Au plus bas de l’échelle civilisationnelle
Bien que l’anthropologie biblique soit restée importante, les conceptions scientifiques de la race et de la culture ont progressivement façonné l’imaginaire des publics occidentaux au cours du XIXe siècle, en dépit de la résistance du clergé. On pourrait dire que le regard objectivant de la science a abouti à un changement dans la compréhension que les gens ont des identités humaines collectives - les leurs et celles des autres.
Cette vision scientifique du monde était cependant loin d’être neutre ou apolitique. Au contraire, depuis la Renaissance, les savants européens avaient analysé l’histoire de l’humanité en termes de stades de civilisation conditionnés par leurs progrès en matière de technologie, de culture et de connaissance. Aux yeux des colonisateurs, les populations autochtones africaines se situaient au plus bas de l’échelle civilisationnelle. Pour eux, cela signifiait qu’il était de leur devoir et de leur responsabilité de « civiliser » les vastes régions du globe qui n’avaient pas encore accédé à un mode de vie moderne : la fameuse « mission civilisatrice ».
Dans la dernière partie du XIXe siècle, les explorateurs et les conquérants européens ont pénétré en Afrique centrale. Ce fut l’un des derniers endroits de la planète à être « exploré » scientifiquement, et aussi évangélisé. Ils ont alors appréhendé les populations indigènes qu’ils ont rencontrées en les considérant comme des spécimens de tribus arriérées et sauvages ayant besoin d’être civilisées.
Au Congo, les autorités coloniales ont organisé ces « tribus » en chefferies. Celles-ci étaient conçues comme des territoires ethniquement distincts et mutuellement exclusifs, dirigés par un chef coutumier unique, gouvernant selon le droit coutumier - une invention qui entrait en contradiction avec les unités politiques et les identités africaines pré-existantes. Les autorités coloniales les ont utilisées pour gouverner indirectement les populations autochtones en tant que « tribus » ou « races », dans leur environnement naturel, et par le biais de leurs propres coutumes et institutions politiques. Mais en réalité, bon nombre des chefs qu’elles nommaient n’étaient pas considérés comme des autorités légitimes au niveau local.

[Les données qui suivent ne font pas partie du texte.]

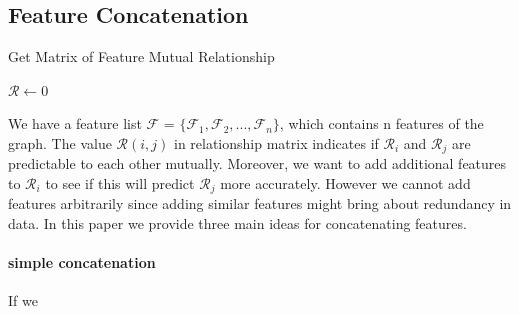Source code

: \documentclass[sigconf]{acmart}
\begin{document}
\subsection{Feature Concatenation}
\begin{algorithm}
  \caption{Get Matrix of Feature Mutual Relationship}
  $\mathcal R \gets 0$\\
  \end{algorithm}
  We have a feature list $\mathcal F$ = $\{ \mathcal F_{1}, \mathcal F_{2},..., \mathcal F_{n}\}$, which contains n 
  features of the graph. The value $\mathcal R(i,j)$ in relationship matrix indicates if $ \mathcal R_{i}$ and
  $\mathcal R_{j}$ are predictable to each other mutually. Moreover, we want to add additional features to $\mathcal R_{i}$
  to see if this will predict $\mathcal R_{j}$ more accurately. However we cannot add features arbitrarily since adding similar features might 
  bring about redundancy in data. In this paper we provide three main ideas for concatenating features.
\paragraph{simple concatenation}
If we 
\end{document}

Des entités autochtones pas aussi malléables que prévu
Des centaines de chefferies ont été créées en RDC dans le cadre de la « politique indigène » coloniale. L’objectif était d’assurer le maintien de l’ordre tout en transformant les populations autochtones en sujets productifs et imposables. Les chefs coutumiers, dotés de pouvoirs étendus, sont devenus des intermédiaires particulièrement influents. Ils étaient présentés comme l’incarnation des institutions politiques indigènes traditionnelles de toutes les « tribus ».
Dans le monde entier, les régimes coloniaux ont créé des « territoires ethniques ». Ce faisant, ils ont cherché à concilier intérêts économiques et financiers - la quête de profits et l’impératif d’autofinancement - et enjeux politiques - le maintien de l’ordre, la gestion de la dépossession, la protection des frontières et la conservation des hiérarchies raciales.
Cependant, les entités politiques autochtones n’étaient pas aussi malléables que ne l’avaient imaginé les colonisateurs : il s’agissait en réalité de structures complexes composées d’individus aux intérêts divergents et aux relations extérieures subtiles. Ainsi, l’idée de gouverner les populations autochtones par le biais de leurs coutumes et d’institutions supposées intemporelles a abouti à une série de luttes de pouvoir locales impliquant divers groupes autochtones et les autorités coloniales. Dans l’est de la RDC par exemple, des chefs locaux - comme le chef bashi Kabare et le prince banyungu Njiko - ont provoqué des rébellions contre le pouvoir colonial.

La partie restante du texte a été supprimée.